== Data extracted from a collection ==
+ + +

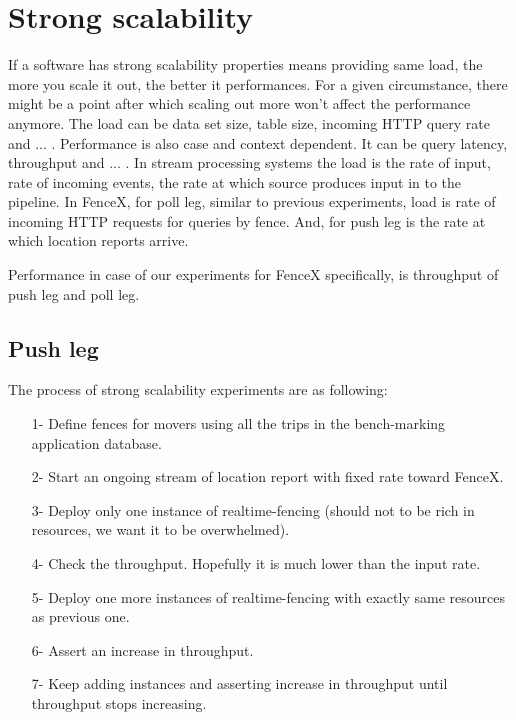 \documentclass[a4]{report}
\begin{document}
        \section{Strong scalability}
        If a software has strong scalability properties means providing same load, the more you scale it out, the better
        it performances.
        For a given circumstance, there might be a point after which scaling out more won't affect the performance anymore.
        The load can be data set size, table size, incoming HTTP query rate and ... .
        Performance is also case and context dependent.
        It can be query latency, throughput and ... .
        In stream processing systems the load is the rate of input, rate of incoming events, the rate at
        which source produces input in to the pipeline.
        In FenceX, for poll leg, similar to previous experiments, load is rate of incoming HTTP requests for queries by
        fence.
        And, for push leg is the rate at which location reports arrive.

        Performance in case of our experiments for FenceX specifically, is throughput of push leg and poll leg.

        \subsection{Push leg}
        The process of strong scalability experiments are as following:
        \begin{itemize}
            \item[1-] Define fences for movers using all the trips in the bench-marking application database.
            \item[2-] Start an ongoing stream of location report with fixed rate toward FenceX.
            \item[3-] Deploy only one instance of realtime-fencing (should not to be rich in resources, we want it to
            be overwhelmed).
            \item[4-] Check the throughput. Hopefully it is much lower than the input rate.
            \item[5-] Deploy one more instances of realtime-fencing with exactly same resources as previous one.
            \item[6-] Assert an increase in throughput.
            \item[7-] Keep adding instances and asserting increase in throughput until throughput stops increasing.
        \end{itemize}
\end{document}
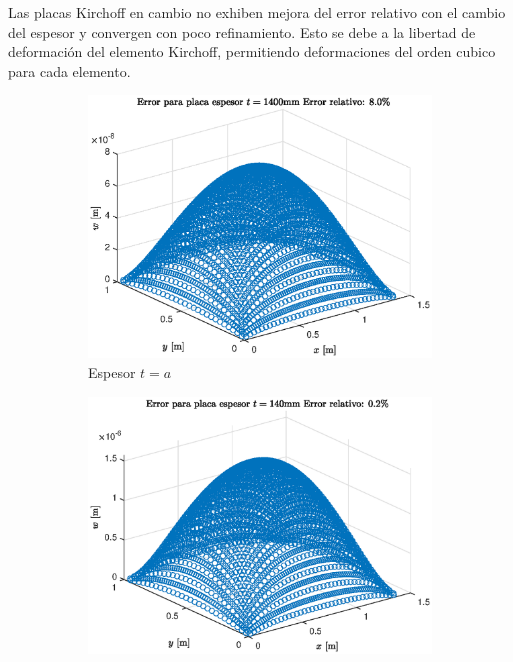 \documentclass[onecolumn,10pt,titlepage]{article}
\begin{document}
Las placas Kirchoff en cambio no exhiben mejora del error relativo con el cambio del espesor y convergen con poco refinamiento. Esto se debe a la libertad de deformación del elemento Kirchoff, permitiendo deformaciones del orden cubico para cada elemento.

 \begin{figure}[htb!]
 \centering
 \begin{subfigure}{.33\textwidth}
   \centering
   \includegraphics[width=\linewidth]{fig/t1_Error.eps}
   \caption{Espesor $t=a$}
   \label{fig:Minderrort1}
 \end{subfigure}%
 \begin{subfigure}{.33\textwidth}
   \centering
   \includegraphics[width=\linewidth]{fig/t10_Error.eps}

\end{subfigure}
\end{figure}
\end{document}

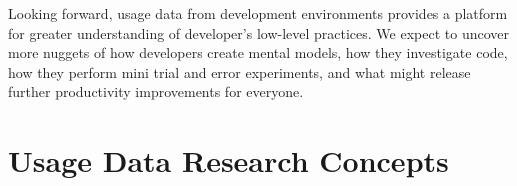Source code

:\documentclass{book}
\begin{document}
Looking forward, usage data from development environments provides a platform for greater understanding of developer's low-level practices.  We expect to uncover more nuggets of how developers create mental models, how they investigate code, how they perform mini trial and error experiments, and what might release further productivity improvements for everyone.

\section{Usage Data Research Concepts}





%


\pagebreak
\end{document}
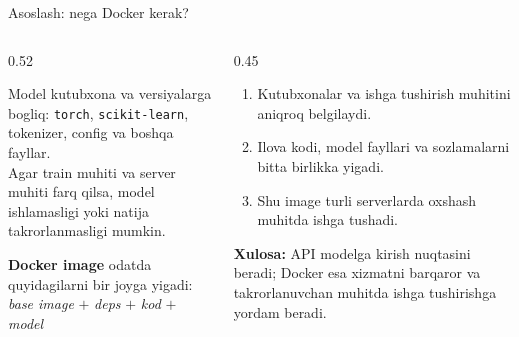 \documentclass[aspectratio=169,11pt]{beamer}
\newcommand{\uzq}{\textquotesingle{}}   %
\begin{document}
\begin{frame}{Asoslash: nega Docker kerak?}
  \small

  \begin{columns}[T,totalwidth=\textwidth]
    \begin{column}{0.52\textwidth}
      \begin{tcolorbox}[warnbox,title={Muammo},top=2pt,bottom=2pt]
        \footnotesize
        Model kutubxona va versiyalarga bog\uzq{}liq:
        \texttt{torch}, \texttt{scikit-learn}, tokenizer, config va boshqa fayllar.\\[3pt]

        Agar train muhiti va server muhiti farq qilsa, model ishlamasligi
        yoki natija takrorlanmasligi mumkin.
      \end{tcolorbox}

      \vspace{4pt}

      \begin{tcolorbox}[defbox,top=2pt,bottom=2pt]
        \footnotesize
        \textbf{Docker image} odatda quyidagilarni bir joyga yig\uzq{}adi:\\[2pt]
        \centering
        \textit{base image} $+$ \textit{deps} $+$ \textit{kod} $+$ \textit{model}
      \end{tcolorbox}
    \end{column}

    \begin{column}{0.45\textwidth}
      \begin{tcolorbox}[okbox,title={Docker nima beradi?},top=2pt,bottom=2pt]
        \footnotesize
        \begin{enumerate}\setlength\itemsep{2pt}
          \item Kutubxonalar va ishga tushirish muhitini aniqroq belgilaydi.
          \item Ilova kodi, model fayllari va sozlamalarni bitta birlikka yig\uzq{}adi.
          \item Shu image turli serverlarda o\uzq{}xshash muhitda ishga tushadi.
        \end{enumerate}
      \end{tcolorbox}

      \vspace{4pt}

      \begin{tcolorbox}[okbox,top=2pt,bottom=2pt]
        \footnotesize
        \textbf{Xulosa:}
        API modelga kirish nuqtasini beradi; Docker esa xizmatni
        barqaror va takrorlanuvchan muhitda ishga tushirishga yordam beradi.
      \end{tcolorbox}
    \end{column}
  \end{columns}
\end{frame}
\end{document}
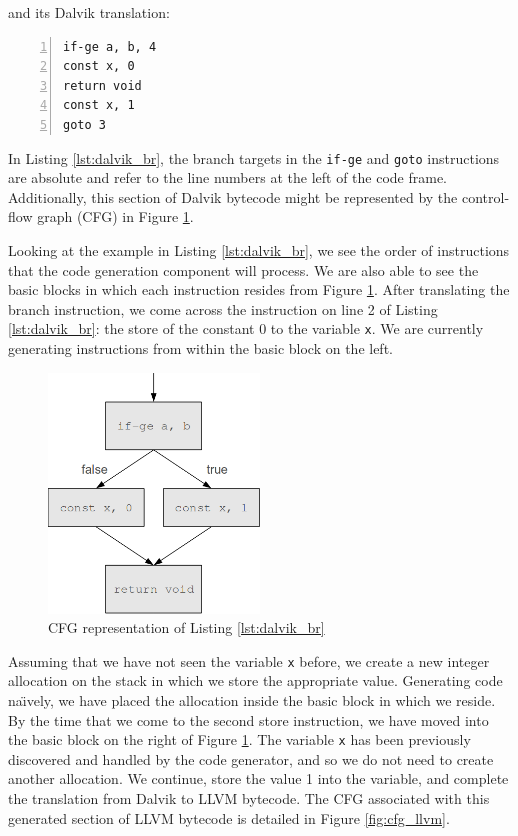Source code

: and its Dalvik translation:

\lstset{
	language=Assembly,
	basicstyle=\small,
	stringstyle=\ttfamily
}

\begin{lstlisting}[frame=single, numbers=left, numberstyle=\tiny, caption={Dalvik code for Listing \ref{lst:java_br}}, label=lst:dalvik_br]
if-ge a, b, 4
const x, 0
return void
const x, 1
goto 3
\end{lstlisting}

In Listing \ref{lst:dalvik_br}, the branch targets in the \verb|if-ge| and \verb|goto| instructions are absolute and refer to the line numbers at the left of the code frame. Additionally, this section of Dalvik bytecode might be represented by the control-flow graph (CFG) in Figure \ref{fig:cfg_dalvik}.

Looking at the example in Listing \ref{lst:dalvik_br}, we see the order of instructions that the code generation component will process. We are also able to see the basic blocks in which each instruction resides from Figure \ref{fig:cfg_dalvik}. After translating the branch instruction, we come across the instruction on line 2 of Listing \ref{lst:dalvik_br}: the store of the constant 0 to the variable \verb|x|. We are currently generating instructions from within the basic block on the left.

\begin{figure}[h!]
    \centering
    \includegraphics[width=0.5\textwidth]{images/cfg_dalvik.png}
    \caption{CFG representation of Listing \ref{lst:dalvik_br}}
    \label{fig:cfg_dalvik}
\end{figure}

Assuming that we have not seen the variable \verb|x| before, we create a new integer allocation on the stack in which we store the appropriate value. Generating code na\"{\i}vely, we have placed the allocation inside the basic block in which we reside. By the time that we come to the second store instruction, we have moved into the basic block on the right of Figure \ref{fig:cfg_dalvik}. The variable \verb|x| has been previously discovered and handled by the code generator, and so we do not need to create another allocation. We continue, store the value 1 into the variable, and complete the translation from Dalvik to LLVM bytecode. The CFG associated with this generated section of LLVM bytecode is detailed in Figure \ref{fig:cfg_llvm}.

+ + +

== Exercise goal ==
Using the data above, count the lines where "caption" appears. Reply with the number only.

== Answer for this exercise ==
3